I remember President Obama’s election in 2008, and before he was even sworn in, I was thinking that we would finally see the Justice Department put back together again. During the Bush years, we saw countless deferred prosecutions for banking criminals on top of the ridiculous torture authorization from then-Attorney General Alberto Gonzalez. “W” made the Justice Department look like just another dysfunctional, war hungry branch of government.

That optimism faded quickly, as President Obama announced that he was putting a corporate defense attorney names Eric Holder at the helm of the Justice Department. Holder became a millionaire working at the corporate law firm of Covington & Burling, a group of elite lawyers who represent clients like Bank of America, Morgan Stanley, Phillip Morris, and Halliburton.
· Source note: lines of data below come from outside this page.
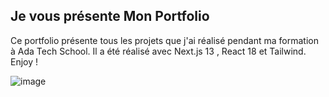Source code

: ## Je vous présente Mon Portfolio

Ce portfolio présente tous les projets que j'ai réalisé pendant ma formation à Ada Tech School.
Il a été réalisé avec Next.js 13 , React 18 et Tailwind.
Enjoy !

![image](https://github.com/Elodieguay/My_Portfolio/assets/123971120/76def711-df2a-4c86-b4b8-e598fe0f624a)


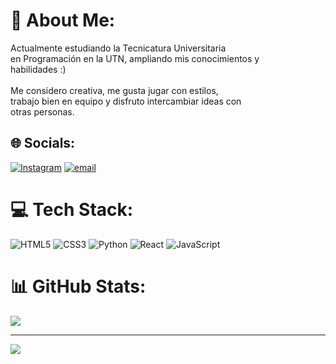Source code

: # 💫 About Me:
Actualmente estudiando la Tecnicatura Universitaria<br>en Programación en la UTN, ampliando mis conocimientos y<br>habilidades :)<br><br>Me considero creativa, me gusta jugar con estilos,<br>trabajo bien en equipo y disfruto intercambiar ideas con <br>otras personas.


## 🌐 Socials:
[![Instagram](https://img.shields.io/badge/Instagram-%23E4405F.svg?logo=Instagram&logoColor=white)](https://instagram.com/julii.maragliano) [![email](https://img.shields.io/badge/Email-D14836?logo=gmail&logoColor=white)](mailto:julietamaragliano6@gmail.com) 

# 💻 Tech Stack:
![HTML5](https://img.shields.io/badge/html5-%23E34F26.svg?style=for-the-badge&logo=html5&logoColor=white) ![CSS3](https://img.shields.io/badge/css3-%231572B6.svg?style=for-the-badge&logo=css3&logoColor=white) ![Python](https://img.shields.io/badge/python-3670A0?style=for-the-badge&logo=python&logoColor=ffdd54) ![React](https://img.shields.io/badge/react-%2320232a.svg?style=for-the-badge&logo=react&logoColor=%2361DAFB) ![JavaScript](https://img.shields.io/badge/javascript-%23323330.svg?style=for-the-badge&logo=javascript&logoColor=%23F7DF1E)
# 📊 GitHub Stats:
![](https://github-readme-stats.vercel.app/api/top-langs/?username=juuulii&theme=dark&hide_border=false&include_all_commits=false&count_private=false&layout=compact)

---
[![](https://visitcount.itsvg.in/api?id=juuulii&icon=0&color=0)](https://visitcount.itsvg.in)

<!-- Proudly created with GPRM ( https://gprm.itsvg.in ) -->
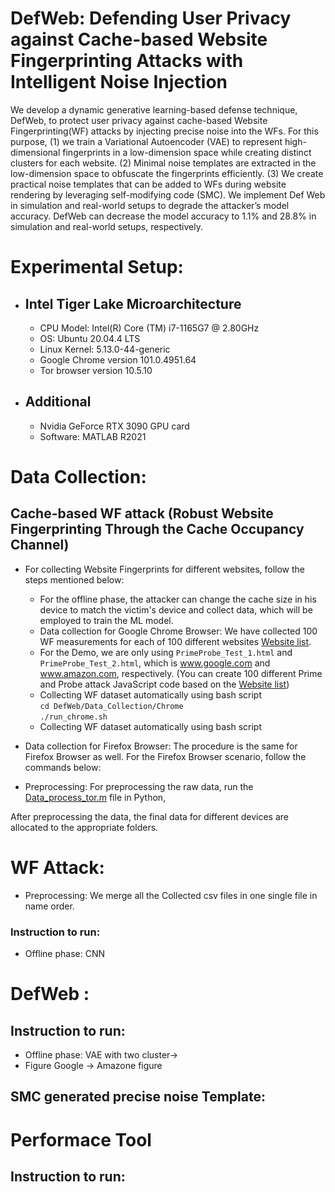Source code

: # DefWeb: Defending User Privacy against Cache-based Website Fingerprinting Attacks with Intelligent Noise Injection
We develop a dynamic generative learning-based defense technique, DefWeb, to protect user privacy against cache-based Website Fingerprinting(WF) attacks by injecting precise noise into the WFs. For this purpose, (1) we train a Variational Autoencoder (VAE) to represent high-dimensional fingerprints in a low-dimension space while creating distinct clusters for each website. (2) Minimal noise templates are extracted in the low-dimension space to obfuscate the fingerprints efficiently. (3) We create practical noise templates that can be added to WFs during website rendering by leveraging self-modifying code (SMC). We implement Def Web in simulation and real-world setups to degrade the attacker’s model accuracy. DefWeb can decrease the model accuracy to 1.1% and 28.8% in simulation and real-world setups, respectively.  

# Experimental Setup:
- ## Intel Tiger Lake Microarchitecture
  * CPU Model: Intel(R) Core (TM) i7-1165G7 @ 2.80GHz
  * OS: Ubuntu 20.04.4 LTS
  * Linux Kernel: 5.13.0-44-generic
  * Google Chrome version 101.0.4951.64
  * Tor browser version 10.5.10
- ## Additional 
  * Nvidia GeForce RTX 3090 GPU card
  * Software: MATLAB R2021


# Data Collection:
## Cache-based WF attack (Robust Website Fingerprinting Through the Cache Occupancy Channel)
- For collecting Website Fingerprints for different websites, follow the steps mentioned below:<br/>
  * For the offline phase, the attacker can change the cache size in his device to match the victim's device and collect data, which will be employed to train the ML model. 
  * Data collection for Google Chrome Browser: We have collected 100 WF measurements for each of 100 different websites [Website list](https://github.com/hunie-son/DefWeb/blob/main/Data_Collection/website_list.txt).
  * For the Demo, we are only using `PrimeProbe_Test_1.html` and `PrimeProbe_Test_2.html`, which is www.google.com and www.amazon.com, respectively. (You can create 100 different Prime and Probe attack JavaScript code based on the [Website list](https://github.com/hunie-son/DefWeb/blob/main/Data_Collection/website_list.txt))
  * Collecting WF dataset automatically using bash script
  <br/>`cd DefWeb/Data_Collection/Chrome`<br/>
  `./run_chrome.sh`<br/>
   * Collecting WF dataset automatically using bash script


- Data collection for Firefox Browser:
The procedure is the same for Firefox Browser as well. For the Firefox Browser scenario, follow the commands below: <br/>

- Preprocessing: For preprocessing the raw data, run the  [Data_process_tor.m](https://github.com/main/Data_Collection/Data_process%20_tor.m) file in Python,

After preprocessing the data, the final data for different devices are allocated to the appropriate folders.


# WF Attack:
- Preprocessing: We merge all the Collected csv files in one single file in name order.
### Instruction to run:
- Offline phase: CNN


# DefWeb :
## Instruction to run:
- Offline phase: VAE with two cluster->  
- Figure Google -> Amazone figure

## SMC generated precise noise Template:


# Performace Tool
## Instruction to run:

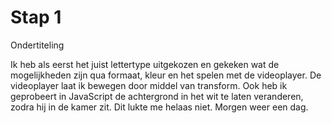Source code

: # Stap 1
Ondertiteling

Ik heb als eerst het juist lettertype uitgekozen en gekeken wat de mogelijkheden zijn qua formaat, kleur en het spelen met de videoplayer. De videoplayer laat ik bewegen door middel van transform. Ook heb ik geprobeert in JavaScript de achtergrond in het wit te laten veranderen, zodra hij in de kamer zit. Dit lukte me helaas niet. Morgen weer een dag.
Almost every company that you’ve ever heard of that steals from taxpayers or poisons our environment can be found on Covington Burling’s client roster.

The end result was that bankster criminals operating on Wall Street who burned down our economy and cost us about $13 trillion dollars with their scams got off without a single CEO or executive spending a day behind bars. Instead, we got more deferred prosecutions and fines that were so low that the criminal activity actually became profitable for these companies.

The latest example is Citigroup. Between 2002 and 2007, right before the collapse of our economy, Citigroup convinced investors to buy into their hedge fund program. The suits at Citigroup told investors that these hedge funds were a safe and profitable bet – there was no way anyone would lose any money from these investments. Citigroup knew this wasn’t true, but their investors were confident that they were being honest.

When the economy tanked, these investors lost everything, but Citigroup pocketed $3 billion dollars. The investors were blind sided by this massive loss, but Citigroup knew from the start that this was going to be the end result.

The SEC ended up fining Citigroup for defrauding these investors, but the total amount of that fine was only $180 million dollars. That means that 94% of the money that the company gained from scamming investors stays in their pockets, distributed among shareholders as they smoke their cigars and laugh at the mom and pop investors who will never be able to retire because their investments are gone.

Again, Eric Holder did absolutely nothing about this problem, because he came from the law firm that represented these criminals. That’s where his personal fortune came from.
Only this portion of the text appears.